Making a Big Impact with a Small Team
When significant concerns arise in higher education, most of us have a similar and typical response: we create a committee! This committee is tasked with reviewing the matter, brainstorming ways to address it, and ultimately implementing a solution. If the concern is complex, such as diversity and inclusion on campus, we may create an entire task force or a department dedicated to addressing issues for the long-term.
Overall, this approach can be very beneficial. We receive multiple outlooks from each member's different backgrounds, and work can be divided among the team to those that are most interested or best fit for a task. However, the approach takes time and usually a bit of money that not all institutions may have to spend.
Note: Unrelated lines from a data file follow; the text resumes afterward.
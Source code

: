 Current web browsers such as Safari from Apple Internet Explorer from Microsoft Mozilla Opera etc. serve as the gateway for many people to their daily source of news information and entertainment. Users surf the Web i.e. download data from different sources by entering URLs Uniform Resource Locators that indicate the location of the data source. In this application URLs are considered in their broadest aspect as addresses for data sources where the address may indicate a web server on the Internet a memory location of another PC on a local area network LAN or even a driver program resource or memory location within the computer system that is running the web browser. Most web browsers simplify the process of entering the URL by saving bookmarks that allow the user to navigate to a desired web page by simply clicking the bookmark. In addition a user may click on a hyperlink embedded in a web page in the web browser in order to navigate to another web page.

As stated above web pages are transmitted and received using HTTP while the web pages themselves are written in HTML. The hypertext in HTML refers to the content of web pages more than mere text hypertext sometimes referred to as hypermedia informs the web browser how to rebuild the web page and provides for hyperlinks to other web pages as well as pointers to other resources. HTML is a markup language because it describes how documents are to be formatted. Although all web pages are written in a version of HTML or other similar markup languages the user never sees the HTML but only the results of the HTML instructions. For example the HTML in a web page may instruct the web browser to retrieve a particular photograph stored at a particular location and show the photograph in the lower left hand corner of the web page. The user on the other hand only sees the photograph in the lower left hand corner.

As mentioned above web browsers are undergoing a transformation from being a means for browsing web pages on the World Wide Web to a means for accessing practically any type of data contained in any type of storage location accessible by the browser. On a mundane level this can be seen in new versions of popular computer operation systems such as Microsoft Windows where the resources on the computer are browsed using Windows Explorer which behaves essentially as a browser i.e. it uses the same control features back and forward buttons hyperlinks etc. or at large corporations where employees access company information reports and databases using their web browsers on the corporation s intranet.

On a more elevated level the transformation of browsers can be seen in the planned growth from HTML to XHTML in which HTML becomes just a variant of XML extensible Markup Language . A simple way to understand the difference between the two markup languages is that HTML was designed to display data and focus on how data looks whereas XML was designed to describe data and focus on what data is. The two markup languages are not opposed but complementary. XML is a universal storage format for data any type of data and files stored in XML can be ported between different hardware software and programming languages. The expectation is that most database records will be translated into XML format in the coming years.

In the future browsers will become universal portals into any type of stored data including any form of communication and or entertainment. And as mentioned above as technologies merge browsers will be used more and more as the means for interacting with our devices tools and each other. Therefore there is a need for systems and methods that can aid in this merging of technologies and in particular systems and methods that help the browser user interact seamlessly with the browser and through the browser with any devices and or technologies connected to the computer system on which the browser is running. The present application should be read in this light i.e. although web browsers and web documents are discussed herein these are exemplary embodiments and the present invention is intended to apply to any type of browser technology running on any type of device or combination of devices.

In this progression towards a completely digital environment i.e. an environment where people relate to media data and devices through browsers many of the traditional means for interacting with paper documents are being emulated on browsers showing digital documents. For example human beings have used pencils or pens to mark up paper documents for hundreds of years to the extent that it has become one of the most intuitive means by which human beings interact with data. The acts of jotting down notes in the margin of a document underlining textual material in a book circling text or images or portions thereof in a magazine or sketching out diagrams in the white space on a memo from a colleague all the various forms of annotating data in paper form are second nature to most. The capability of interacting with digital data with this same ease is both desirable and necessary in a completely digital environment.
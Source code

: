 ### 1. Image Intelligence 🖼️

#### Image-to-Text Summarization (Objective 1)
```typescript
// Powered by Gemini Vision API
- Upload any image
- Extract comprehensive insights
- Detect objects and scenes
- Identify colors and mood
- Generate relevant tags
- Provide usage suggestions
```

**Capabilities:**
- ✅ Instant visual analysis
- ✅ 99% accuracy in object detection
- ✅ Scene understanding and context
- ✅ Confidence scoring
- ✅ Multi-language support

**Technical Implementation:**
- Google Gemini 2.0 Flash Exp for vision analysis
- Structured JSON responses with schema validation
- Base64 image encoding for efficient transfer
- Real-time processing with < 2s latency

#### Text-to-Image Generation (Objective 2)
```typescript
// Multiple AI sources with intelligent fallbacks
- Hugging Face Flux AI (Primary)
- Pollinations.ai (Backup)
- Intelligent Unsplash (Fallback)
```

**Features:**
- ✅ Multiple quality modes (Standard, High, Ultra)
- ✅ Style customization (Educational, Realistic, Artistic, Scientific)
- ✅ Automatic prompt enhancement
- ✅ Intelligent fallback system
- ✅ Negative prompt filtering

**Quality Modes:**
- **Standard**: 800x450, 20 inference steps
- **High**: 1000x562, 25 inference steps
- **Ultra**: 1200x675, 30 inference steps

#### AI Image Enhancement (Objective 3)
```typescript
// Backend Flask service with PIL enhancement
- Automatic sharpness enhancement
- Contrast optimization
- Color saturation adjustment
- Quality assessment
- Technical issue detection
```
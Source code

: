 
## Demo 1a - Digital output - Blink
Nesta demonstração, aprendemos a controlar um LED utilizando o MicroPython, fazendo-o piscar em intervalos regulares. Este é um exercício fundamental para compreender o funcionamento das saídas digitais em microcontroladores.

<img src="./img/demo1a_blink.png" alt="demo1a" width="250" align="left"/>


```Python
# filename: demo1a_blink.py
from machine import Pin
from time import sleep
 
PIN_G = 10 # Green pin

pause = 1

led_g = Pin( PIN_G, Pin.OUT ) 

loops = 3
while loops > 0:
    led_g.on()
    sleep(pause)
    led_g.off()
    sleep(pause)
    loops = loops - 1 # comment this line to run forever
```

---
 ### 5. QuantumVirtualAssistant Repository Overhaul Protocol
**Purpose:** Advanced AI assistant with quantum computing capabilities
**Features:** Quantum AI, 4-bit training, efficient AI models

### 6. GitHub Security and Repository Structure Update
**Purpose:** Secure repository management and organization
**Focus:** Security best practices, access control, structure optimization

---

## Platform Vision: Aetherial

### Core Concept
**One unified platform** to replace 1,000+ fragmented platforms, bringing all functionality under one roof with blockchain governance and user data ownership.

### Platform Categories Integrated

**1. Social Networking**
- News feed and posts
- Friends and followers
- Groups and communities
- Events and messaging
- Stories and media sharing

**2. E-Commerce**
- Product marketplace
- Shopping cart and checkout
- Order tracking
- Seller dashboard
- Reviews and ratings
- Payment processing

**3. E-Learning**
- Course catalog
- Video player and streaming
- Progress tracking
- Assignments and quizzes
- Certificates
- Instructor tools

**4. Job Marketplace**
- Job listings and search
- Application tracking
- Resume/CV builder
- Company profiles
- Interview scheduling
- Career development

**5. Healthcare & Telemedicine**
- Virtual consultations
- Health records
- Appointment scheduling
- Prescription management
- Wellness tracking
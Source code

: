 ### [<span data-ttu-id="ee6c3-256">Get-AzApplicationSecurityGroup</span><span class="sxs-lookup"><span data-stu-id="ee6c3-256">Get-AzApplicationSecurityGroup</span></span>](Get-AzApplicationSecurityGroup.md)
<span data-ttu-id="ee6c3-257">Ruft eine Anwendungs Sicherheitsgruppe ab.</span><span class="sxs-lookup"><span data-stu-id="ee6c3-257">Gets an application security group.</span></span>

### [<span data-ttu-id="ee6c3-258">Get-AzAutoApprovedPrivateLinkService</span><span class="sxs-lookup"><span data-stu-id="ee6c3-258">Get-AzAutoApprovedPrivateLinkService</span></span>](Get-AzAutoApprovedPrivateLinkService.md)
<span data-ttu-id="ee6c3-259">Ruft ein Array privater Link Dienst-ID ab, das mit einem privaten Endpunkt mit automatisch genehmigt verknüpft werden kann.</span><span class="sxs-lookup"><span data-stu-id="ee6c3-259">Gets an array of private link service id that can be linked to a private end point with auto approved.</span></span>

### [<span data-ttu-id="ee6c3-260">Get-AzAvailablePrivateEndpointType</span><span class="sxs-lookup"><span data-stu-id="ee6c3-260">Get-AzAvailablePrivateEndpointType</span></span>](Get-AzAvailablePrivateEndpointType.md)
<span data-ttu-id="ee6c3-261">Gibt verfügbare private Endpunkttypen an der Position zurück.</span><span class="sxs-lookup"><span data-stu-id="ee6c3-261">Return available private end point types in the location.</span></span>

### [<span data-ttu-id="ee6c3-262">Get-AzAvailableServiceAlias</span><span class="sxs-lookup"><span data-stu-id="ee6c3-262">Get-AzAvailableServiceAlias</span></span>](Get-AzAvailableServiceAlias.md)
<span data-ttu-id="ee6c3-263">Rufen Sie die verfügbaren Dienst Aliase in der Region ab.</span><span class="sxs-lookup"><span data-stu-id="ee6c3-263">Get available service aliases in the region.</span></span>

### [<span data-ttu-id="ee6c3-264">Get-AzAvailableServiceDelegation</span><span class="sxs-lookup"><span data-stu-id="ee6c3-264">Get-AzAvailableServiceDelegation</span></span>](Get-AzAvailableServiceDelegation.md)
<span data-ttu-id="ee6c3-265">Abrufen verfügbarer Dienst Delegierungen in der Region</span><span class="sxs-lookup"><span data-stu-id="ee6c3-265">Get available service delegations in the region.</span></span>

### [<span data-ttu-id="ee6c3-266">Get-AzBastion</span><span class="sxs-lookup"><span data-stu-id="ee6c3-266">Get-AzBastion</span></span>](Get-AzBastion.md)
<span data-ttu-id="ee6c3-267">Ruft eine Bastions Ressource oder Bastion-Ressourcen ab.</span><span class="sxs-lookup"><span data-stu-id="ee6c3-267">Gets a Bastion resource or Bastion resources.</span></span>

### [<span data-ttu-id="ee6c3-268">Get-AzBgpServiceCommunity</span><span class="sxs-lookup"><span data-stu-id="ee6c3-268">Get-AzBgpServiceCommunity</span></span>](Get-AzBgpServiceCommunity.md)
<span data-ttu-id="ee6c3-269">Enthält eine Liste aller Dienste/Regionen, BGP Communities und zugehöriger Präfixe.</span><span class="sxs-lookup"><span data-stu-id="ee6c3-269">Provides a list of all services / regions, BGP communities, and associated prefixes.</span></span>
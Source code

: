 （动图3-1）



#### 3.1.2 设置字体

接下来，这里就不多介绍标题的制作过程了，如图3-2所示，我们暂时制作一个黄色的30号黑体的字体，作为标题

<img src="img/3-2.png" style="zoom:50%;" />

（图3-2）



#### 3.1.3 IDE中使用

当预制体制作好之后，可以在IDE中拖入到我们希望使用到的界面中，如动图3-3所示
So, what are these institutions supposed to do?
This may seem a bit daunting, but a committee is not always necessary for an organization to make strides towards a solution, such as becoming more diverse. Frankly, all you need is one or two people that are willing to focus on the initiative or, at least, a section of that initiative.
Clemson University has created an award-winning program to hire veterans as part of our diversity initiatives. In less than two years, we did so with only myself, a recruiter focusing on it part-time, and my supervisor.
Now, don't get me wrong - this was by no means an easy task to accomplish. However, it is very doable. To get started, here are three essential steps to overcome your first obstacles: doing your research, gaining written support, and asking the question.
1. Doing Your Research
As with any new initiative, you'll want to do some benchmarking. Look into what other institutions in your state are currently doing since there may be state-specific laws that you will need to follow. Afterward, you can start broadening your scope by reviewing the initiatives of institutions in your region (such as southeast), research division (such as R-1), or even conference (such as the ACC).
In doing so, you will gain a good understanding of where you currently stand in "the competition" and where you aspire to be in the next year or so. You will hopefully get some ideas of programs or tasks you can implement for your own organization as well.
Example in practice: I looked at many higher education institutions and private sector organizations' career websites to see if there were things we could add to our website to help attract veteran applicants.
2. Gaining Written Support
Now that you have a few ideas on starting this initiative at your own institution, it's time to gain written support from your organization's leaders. You may be thinking, "If I am the only one working on this right now, then why do I need to do this so early on?" Well, you may only be implementing things you can currently control, such as seeking out specific events or offering resume assistance to veterans. Still, the long-term goal is to eventually get others on board. Getting this support early on will ensure you have the backing you need later down the road. This support can also be beneficial in gaining buy-in from others when you are ready.
Example in practice: I worked with the University President's Office to get a statement of support for veterans directly from the president. We publicize this statement on our website and can reference it when persuading others to join us in our efforts.
3. Asking the Question
When it comes time to get others involved, even if it's just to pull some specific data for you, the biggest hurdle you have to face is asking for help - asking others if they would be willing to do something for you or for, in our case, veteran employees. We found that many people would be glad to help; it was only that no one had ever asked them to! So even if you are scared the answer may be no, I encourage you to ask. You may be surprised.
Example in practice: We asked our athletics department for veteran employee discounts to a few football and basketball games, including the military appreciation games. They were thrilled to offer them discounts, and our veteran employees were very appreciative.
That's it. Utilizing these three steps is how we, along with my supervisor's support, overcame some of the biggest hurdles of spearheading a new veteran hiring initiative at Clemson. All it takes is a small effort to make meaningful changes that will benefit the entire institution in, what we hope will be, years to come.
Taking these on, you should be in good standing to make significant progress towards your initiatives as well. Though it may take a few months or years, you can do so all by yourself, at least until you can build a team that will help you. Your impact is significant, and the time to act is now.